Mirk = enchanted or faerie; but its defilement by Sauron and the spiders gave it a connotation with 'murk'. There was a time when all the great forests were joined together, and both Bombadil and Fangorn's realms were larger.


----------



## Akallabeth (Jan 18, 2005)

I do, I really really do love The Sil, Nóm. 
And thank you to everyone for their wonderful and gracious answers to my questions. You've really helped me to understand what I'm reading.


----------



## Eledhwen (Jan 18, 2005)

Nóm said:


> The poison water also reminded me of the Enchanted Stream. But the stream did give Bombur pleasant dreams, which doesn't seem like Ungoliant poison to me, but who knows?


The water seemed to have the same effect on Bombur as the Withywindle had on the Hobbits in the Old Forest. Maybe the enchantment is older even than the spiders - a remnant of the One Great Forest of old.


----------



## Phantom (Mar 6, 2005)

I'm reading The Silmarillion right now, and was wondering if Ungoliant/the Mirkwood spiders were in any way related to Shelob? I'm glad I finally understand where Beleriand is now, I was wondering about that.


----------



## Ithrynluin (Mar 6, 2005)

Hi Phantom. 

Yes, Shelob is indeed a descendant of Ungoliant. And one of the greatest ones, at that.


----------



## Voronwë (Mar 8, 2005)

"the last child of Ungoliant to trouble the unhappy world"

I think that map posted earlier is pretty flawed personally. Although I do not think there were any 'official' maps drawn, the information just doesnt seem right, such as the Inland Sea of Helcar and the Inland Sea of Rhûn both being on the map, yet pretty far apart.
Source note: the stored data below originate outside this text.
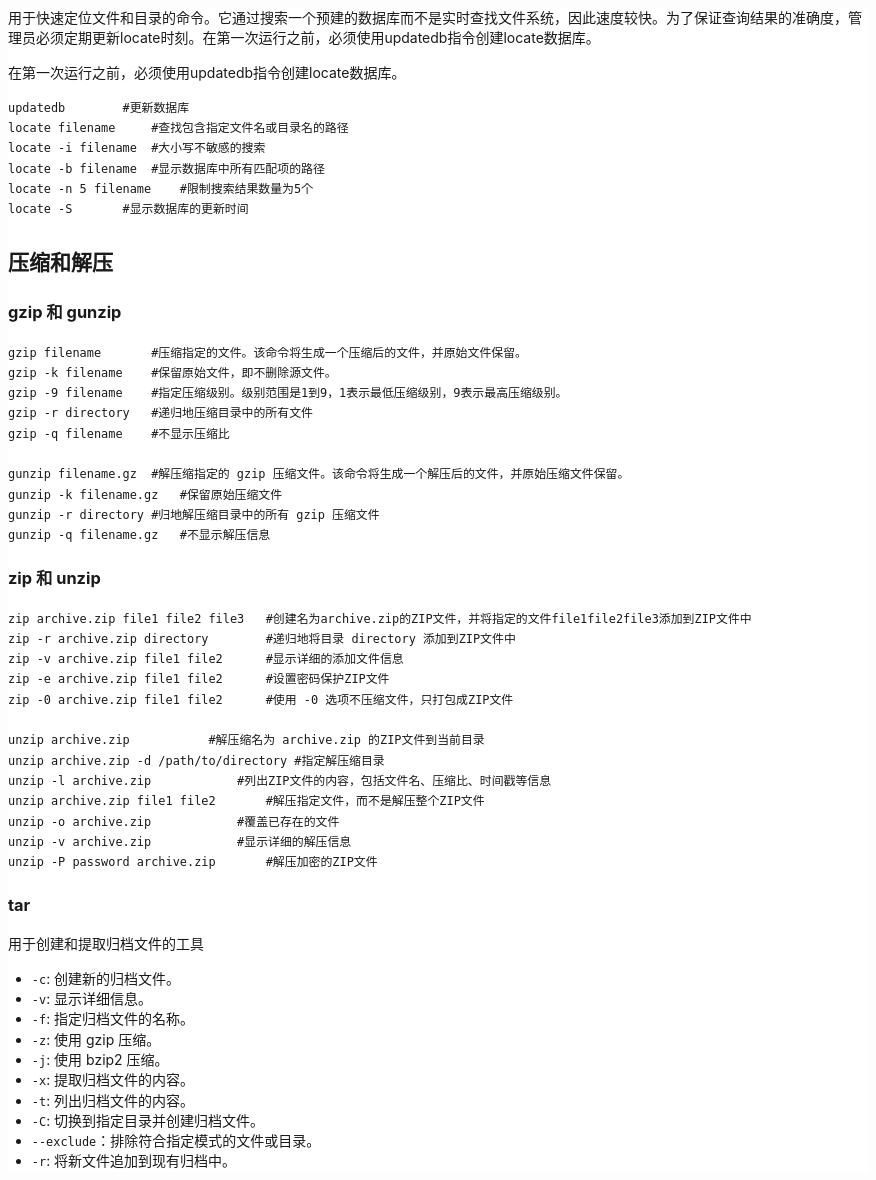 用于快速定位文件和目录的命令。它通过搜索一个预建的数据库而不是实时查找文件系统，因此速度较快。为了保证查询结果的准确度，管理员必须定期更新locate时刻。在第一次运行之前，必须使用updatedb指令创建locate数据库。

在第一次运行之前，必须使用updatedb指令创建locate数据库。

```
updatedb		#更新数据库
locate filename		#查找包含指定文件名或目录名的路径
locate -i filename	#大小写不敏感的搜索
locate -b filename	#显示数据库中所有匹配项的路径
locate -n 5 filename	#限制搜索结果数量为5个
locate -S		#显示数据库的更新时间
```

## 压缩和解压

### gzip 和 gunzip

```
gzip filename		#压缩指定的文件。该命令将生成一个压缩后的文件，并原始文件保留。
gzip -k filename	#保留原始文件，即不删除源文件。
gzip -9 filename	#指定压缩级别。级别范围是1到9，1表示最低压缩级别，9表示最高压缩级别。
gzip -r directory	#递归地压缩目录中的所有文件
gzip -q filename	#不显示压缩比

gunzip filename.gz	#解压缩指定的 gzip 压缩文件。该命令将生成一个解压后的文件，并原始压缩文件保留。
gunzip -k filename.gz	#保留原始压缩文件
gunzip -r directory	#归地解压缩目录中的所有 gzip 压缩文件
gunzip -q filename.gz	#不显示解压信息
```

### zip 和 unzip

```
zip archive.zip file1 file2 file3	#创建名为archive.zip的ZIP文件，并将指定的文件file1file2file3添加到ZIP文件中
zip -r archive.zip directory		#递归地将目录 directory 添加到ZIP文件中
zip -v archive.zip file1 file2		#显示详细的添加文件信息
zip -e archive.zip file1 file2		#设置密码保护ZIP文件
zip -0 archive.zip file1 file2		#使用 -0 选项不压缩文件，只打包成ZIP文件

unzip archive.zip			#解压缩名为 archive.zip 的ZIP文件到当前目录
unzip archive.zip -d /path/to/directory	#指定解压缩目录
unzip -l archive.zip			#列出ZIP文件的内容，包括文件名、压缩比、时间戳等信息
unzip archive.zip file1 file2		#解压指定文件，而不是解压整个ZIP文件
unzip -o archive.zip			#覆盖已存在的文件
unzip -v archive.zip			#显示详细的解压信息
unzip -P password archive.zip		#解压加密的ZIP文件
```

### tar

用于创建和提取归档文件的工具

* `-c`: 创建新的归档文件。
* `-v`: 显示详细信息。
* `-f`: 指定归档文件的名称。
* `-z`: 使用 gzip 压缩。
* `-j`: 使用 bzip2 压缩。
* `-x`: 提取归档文件的内容。
* `-t`: 列出归档文件的内容。
* `-C`: 切换到指定目录并创建归档文件。
* `--exclude`：排除符合指定模式的文件或目录。
* `-r`: 将新文件追加到现有归档中。
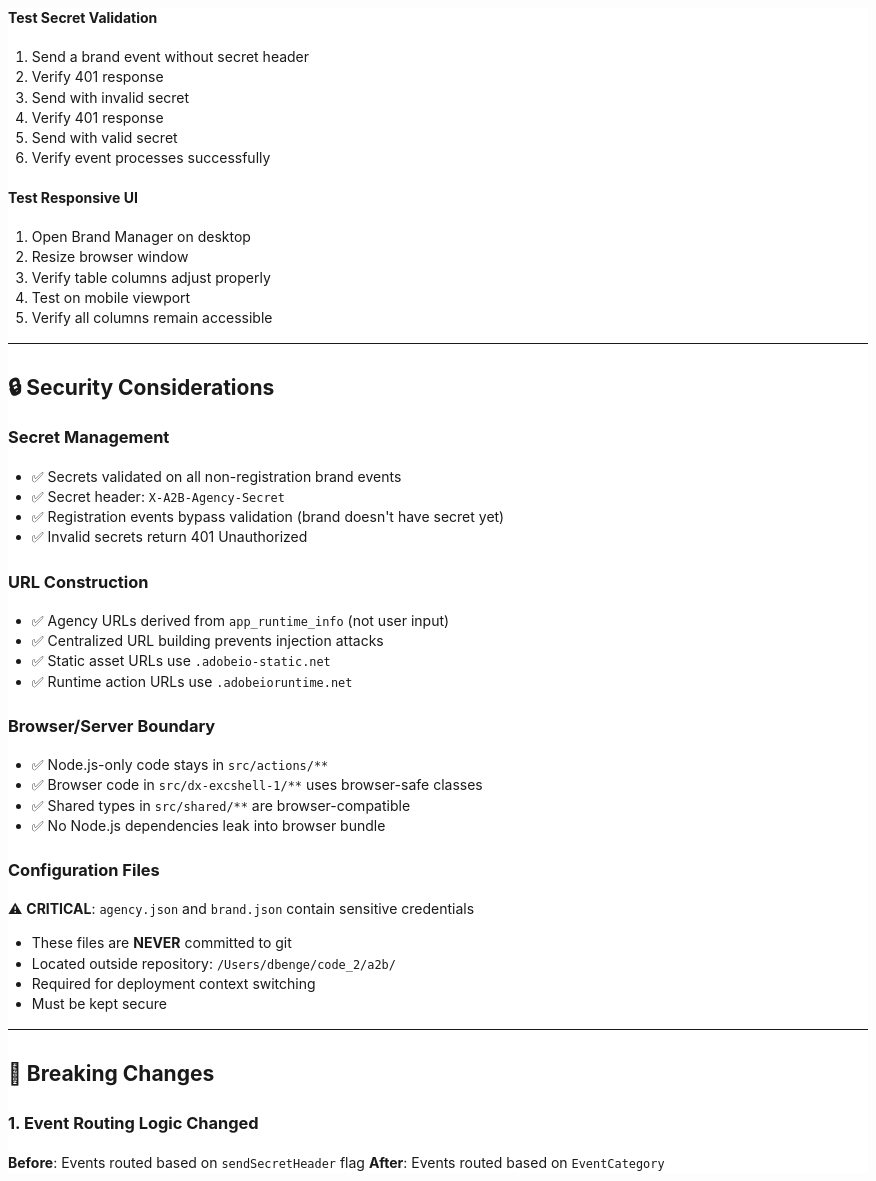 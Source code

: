 #### Test Secret Validation
1. Send a brand event without secret header
2. Verify 401 response
3. Send with invalid secret
4. Verify 401 response
5. Send with valid secret
6. Verify event processes successfully

#### Test Responsive UI
1. Open Brand Manager on desktop
2. Resize browser window
3. Verify table columns adjust properly
4. Test on mobile viewport
5. Verify all columns remain accessible

---

## 🔒 Security Considerations

### Secret Management
- ✅ Secrets validated on all non-registration brand events
- ✅ Secret header: `X-A2B-Agency-Secret`
- ✅ Registration events bypass validation (brand doesn't have secret yet)
- ✅ Invalid secrets return 401 Unauthorized

### URL Construction
- ✅ Agency URLs derived from `app_runtime_info` (not user input)
- ✅ Centralized URL building prevents injection attacks
- ✅ Static asset URLs use `.adobeio-static.net`
- ✅ Runtime action URLs use `.adobeioruntime.net`

### Browser/Server Boundary
- ✅ Node.js-only code stays in `src/actions/**`
- ✅ Browser code in `src/dx-excshell-1/**` uses browser-safe classes
- ✅ Shared types in `src/shared/**` are browser-compatible
- ✅ No Node.js dependencies leak into browser bundle

### Configuration Files
⚠️ **CRITICAL**: `agency.json` and `brand.json` contain sensitive credentials
- These files are **NEVER** committed to git
- Located outside repository: `/Users/dbenge/code_2/a2b/`
- Required for deployment context switching
- Must be kept secure

---

## 🔄 Breaking Changes

### 1. Event Routing Logic Changed
**Before**: Events routed based on `sendSecretHeader` flag
**After**: Events routed based on `EventCategory`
Does Tolkien not hint in one of his letters that the Inland Sea of Rhûn may have been a "vastly shrunken" Helcar? And Beleriand is definitely too far north...I dont remember Belegost being above Forochel 

However, it does give a very general idea of things.


----------



## Helm (Mar 13, 2005)

Yes the map does look wrong. I thought that Beleriand was the lands west of the blue mt., the northwest. It even say so in the index of UT under the entery Beleriand. I think that the spiders of Mirkwood are Shelob's children.


----------



## Snaga (Mar 13, 2005)

The map is pretty but also fatally flawed. Given that it marks the Lamps on the same map as Minas Tirith, which never coexisted... you have to treat this with a pinch of salt.

You could try this one... but its not definitive:

http://www.tolkienonline.com/gallery/gallery_item.cfm?ID=458


----------



## Voronwë (Mar 15, 2005)

Yeah that one seems quite substantially better


----------



## Alcuin (Mar 15, 2005)

Greenwood the Great fell under the dominion of “The Necromancer” who settled on a promontory called Amon Lanc, or “Bald Hill,” about 1100 years into the Third Age. He constructed a fortress, and Amon Lanc came to be called Dol Guldur, “Sorcery Head (Hill).” “The Necromancer” was of course Sauron, and Greenwood the Great was called Mirkwood thereafter.

Interestingly enough, this was not the first forest so named because of Sauron’s nefarious machinations. In the First Age, Dorthonion, which was covered with a pine forest, was called Mirkwood after Sauron’s creatures began to haunt the place after the Fourth Battle, Dagor Bragollach. This was where Beren son of Barahir grew up, where he lived as an outlaw, and from whence he escaped over the Ered Gorgoroth (“Mountains of Terror”) into Doriath where he met Lúthien. The Ered Gorgoroth were infested with monster spiders, the offspring of Ungoliant. These were more like Shelob than the “attercops” Thorin & Co. encountered, terrifying though those were.

Both the ruined pine forest of Dorthonion and Greenwood the Great received the name Taur-nu-Fuin, “Forest under Nightshade,” which Tolkien writes in English as “Mirkwood.” Third Age Mirkwood was also known as Taur-e-Ndaedelos, "Forest of Great Fear." Legolas mentioned that the elves, who lived in the northern part of the forest, refused to go near Dol Guldur.

Sauron probably settled in that region to hunt for the One Ring, which had been lost in the Gladden Fields, about 125 miles away from Dol Guldur on the same side of the river as his enemy, Galadriel in Lórien. 

In Letter 289, a letter to his grandson, Tolkien writes that he used the name of a real forest in what is now southern Germany as it was called in the early Middle Ages, _mirkiwidu_.


----------



## Urambo Tauro (Apr 2, 2005)

Urambo Tauro said:


> It took me a while to figure out the whole Beleriand/Middle-earth thing myself. What helped me was finding a map of Arda.
> Here is one. It is not very detailed, but it still gives you a good idea of where things are.


The link does not work anymore. Try searching Google images for "arda".


----------